*YOUR TASK*: Across the whole listing, state how many lines include "item". Add nothing to that number.

*GIVEN INFORMATION*:
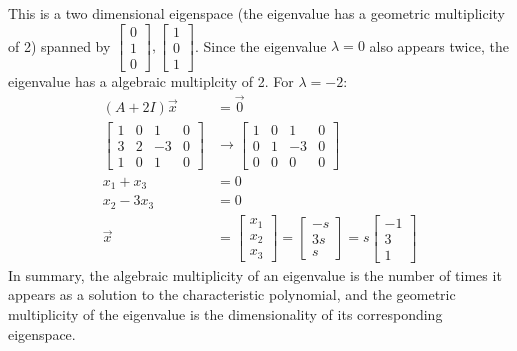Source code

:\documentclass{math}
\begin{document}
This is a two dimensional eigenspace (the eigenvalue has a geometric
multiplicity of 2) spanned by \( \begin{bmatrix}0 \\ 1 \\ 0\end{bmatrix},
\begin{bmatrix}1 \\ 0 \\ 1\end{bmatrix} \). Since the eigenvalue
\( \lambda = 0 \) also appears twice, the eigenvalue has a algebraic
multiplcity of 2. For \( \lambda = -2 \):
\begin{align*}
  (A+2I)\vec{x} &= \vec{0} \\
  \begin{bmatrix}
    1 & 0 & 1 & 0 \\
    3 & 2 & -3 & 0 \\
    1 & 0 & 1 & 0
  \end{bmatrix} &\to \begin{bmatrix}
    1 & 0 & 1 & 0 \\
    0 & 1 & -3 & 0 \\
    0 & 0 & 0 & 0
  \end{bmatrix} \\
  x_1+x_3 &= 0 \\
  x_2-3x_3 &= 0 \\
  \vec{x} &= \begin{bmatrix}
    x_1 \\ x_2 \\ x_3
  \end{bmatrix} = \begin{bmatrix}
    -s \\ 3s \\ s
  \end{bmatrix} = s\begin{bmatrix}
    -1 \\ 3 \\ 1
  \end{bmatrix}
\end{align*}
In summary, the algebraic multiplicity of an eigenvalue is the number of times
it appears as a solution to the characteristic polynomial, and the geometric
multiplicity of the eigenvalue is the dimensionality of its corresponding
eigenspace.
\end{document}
---
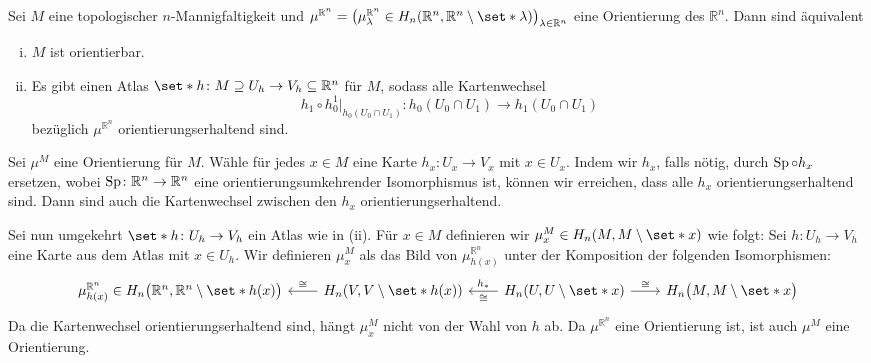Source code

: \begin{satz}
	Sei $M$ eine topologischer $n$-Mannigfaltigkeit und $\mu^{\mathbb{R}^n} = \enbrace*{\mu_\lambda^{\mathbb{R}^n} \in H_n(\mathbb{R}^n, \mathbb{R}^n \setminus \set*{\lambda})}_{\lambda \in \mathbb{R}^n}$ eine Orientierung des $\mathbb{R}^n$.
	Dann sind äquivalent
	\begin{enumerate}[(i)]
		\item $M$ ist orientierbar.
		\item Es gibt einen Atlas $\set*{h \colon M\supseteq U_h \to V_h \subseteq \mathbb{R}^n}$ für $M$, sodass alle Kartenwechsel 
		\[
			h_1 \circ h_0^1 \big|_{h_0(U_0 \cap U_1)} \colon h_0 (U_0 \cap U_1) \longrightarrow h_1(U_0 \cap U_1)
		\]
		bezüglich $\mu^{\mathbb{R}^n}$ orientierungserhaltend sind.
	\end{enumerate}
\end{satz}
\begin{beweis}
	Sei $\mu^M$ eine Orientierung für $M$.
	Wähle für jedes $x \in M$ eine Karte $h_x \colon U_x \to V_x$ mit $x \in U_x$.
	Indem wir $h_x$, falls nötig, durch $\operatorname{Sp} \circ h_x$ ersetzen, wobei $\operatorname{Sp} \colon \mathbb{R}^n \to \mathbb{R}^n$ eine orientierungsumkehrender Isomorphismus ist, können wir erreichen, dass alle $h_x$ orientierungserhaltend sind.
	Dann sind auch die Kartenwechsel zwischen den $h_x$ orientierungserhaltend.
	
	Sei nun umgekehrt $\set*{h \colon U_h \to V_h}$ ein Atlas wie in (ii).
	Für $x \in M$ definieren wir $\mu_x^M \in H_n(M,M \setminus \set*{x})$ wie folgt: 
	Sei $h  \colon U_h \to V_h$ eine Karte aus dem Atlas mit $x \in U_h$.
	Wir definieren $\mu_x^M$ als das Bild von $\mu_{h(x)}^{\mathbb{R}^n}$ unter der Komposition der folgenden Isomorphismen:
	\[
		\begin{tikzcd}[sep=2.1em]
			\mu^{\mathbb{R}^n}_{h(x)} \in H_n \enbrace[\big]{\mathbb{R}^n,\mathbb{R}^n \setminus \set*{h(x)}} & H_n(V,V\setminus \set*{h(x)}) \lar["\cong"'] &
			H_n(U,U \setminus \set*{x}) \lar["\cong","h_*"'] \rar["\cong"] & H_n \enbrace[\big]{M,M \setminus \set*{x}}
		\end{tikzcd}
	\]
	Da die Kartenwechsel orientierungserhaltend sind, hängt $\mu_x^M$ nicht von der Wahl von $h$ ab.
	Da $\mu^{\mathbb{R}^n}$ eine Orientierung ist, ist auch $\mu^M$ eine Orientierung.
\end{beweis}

*ANSWER TO THIS TASK*: 2